Si tout le monde connaît aujourd’hui la célèbre marquise pour son impressionnante correspondance avec sa fille, Madame de Grignan, elle fut cependant bien plus que cela. Dotée d’une solide éducation, femme de lettres reconnue par ses pairs, elle fut une des personnalités incontournables du XVIIe siècle !
Née un 5 février 1626, la petite Marie se retrouve très vite orpheline : sa mère meurt en couche et son père décède quelques années plus tard au siège de La Rochelle.
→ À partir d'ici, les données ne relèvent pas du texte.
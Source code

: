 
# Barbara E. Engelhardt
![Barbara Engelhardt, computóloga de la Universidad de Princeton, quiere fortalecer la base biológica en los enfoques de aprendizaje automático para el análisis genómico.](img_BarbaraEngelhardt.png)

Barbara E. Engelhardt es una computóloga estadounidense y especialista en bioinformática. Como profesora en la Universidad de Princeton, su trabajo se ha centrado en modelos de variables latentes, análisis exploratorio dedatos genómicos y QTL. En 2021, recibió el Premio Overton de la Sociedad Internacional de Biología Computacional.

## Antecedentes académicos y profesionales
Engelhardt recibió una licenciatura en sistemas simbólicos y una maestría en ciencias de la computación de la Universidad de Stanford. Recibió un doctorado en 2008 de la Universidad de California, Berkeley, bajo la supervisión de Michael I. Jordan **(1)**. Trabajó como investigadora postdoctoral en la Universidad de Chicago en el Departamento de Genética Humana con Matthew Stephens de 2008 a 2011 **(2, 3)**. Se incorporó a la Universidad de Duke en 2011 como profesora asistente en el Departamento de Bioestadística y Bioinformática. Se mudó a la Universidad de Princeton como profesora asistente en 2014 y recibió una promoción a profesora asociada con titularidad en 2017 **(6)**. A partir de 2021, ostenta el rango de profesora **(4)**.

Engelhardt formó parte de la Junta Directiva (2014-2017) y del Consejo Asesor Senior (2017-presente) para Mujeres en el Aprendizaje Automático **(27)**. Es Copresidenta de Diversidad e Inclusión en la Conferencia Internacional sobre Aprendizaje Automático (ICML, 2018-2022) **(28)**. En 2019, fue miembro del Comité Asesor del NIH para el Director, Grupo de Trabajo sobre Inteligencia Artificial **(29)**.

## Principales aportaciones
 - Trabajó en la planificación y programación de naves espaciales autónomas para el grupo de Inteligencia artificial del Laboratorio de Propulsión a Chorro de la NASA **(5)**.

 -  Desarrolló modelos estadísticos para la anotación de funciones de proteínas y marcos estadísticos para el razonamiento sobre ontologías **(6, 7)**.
Héritière d’une belle fortune, elle est élevée avec amour par sa famille maternelle, les Coulanges. Ces derniers ne dédaignent pas son éducation. Son oncle, Christophe de Coulanges, supervisera ses études et lui enseignera notamment l’italien, le latin et l’espagnol.
Elle n’aura que peu de contact avec sa famille paternelle, les Rabutin : les Coulanges se méfient de leur gestion financière hasardeuse et refuseront d’arranger un mariage entre la jeune Marie et son fringuant cousin, Roger, pour cette raison.
Ainsi, celle qui se qualifiait de « Demoiselle de Bourgogne » n’aura au final que peu séjourné dans cette région !
À 18 ans, Marie épouse Henri de Sévigné, issu d’une ancienne et honorable famille de la noblesse bretonne. Le couple aura deux enfants : une fille, Françoise-Marguerite, et un fils, Charles.
Être de bonne famille et joli garçon ne suffit pas à faire d’un homme un bon mari : la jeune marquise de Sévigné l’apprend à ses dépens et s’en mord très vite les doigts.
Dépensier, coureur, Henri de Sévigné met à mal la fortune de la jeune femme : il finit par mourir en duel pour les beaux yeux d’une de ses maîtresses.
À 25 ans, la jeune femme se retrouve veuve.
C’est une libération : désormais, elle ne dépend plus d’un homme et peut mener sa vie comme elle l’entend. Dans cette société fortement patriarcale, c’est l’un des rares moyens pour une femme de s’émanciper de la tutelle masculine.
Madame de Sévigné, très proche du mouvement des Précieuses, s’installe alors dans l’Hôtel Carnavalet et fréquente avec assiduité les Salons parisiens, se liant avec les personnalités les plus en vue de la capitale. Sa meilleure amie est Madame de Lafayette (auteure de la célèbre Princesse de Clèves) ; c’est une familière du poète Voiture et bien entendu elle est très proche de son flamboyant cousin, Roger, avec qui elle entretient une impressionnante correspondance pendant plus de quarante ans.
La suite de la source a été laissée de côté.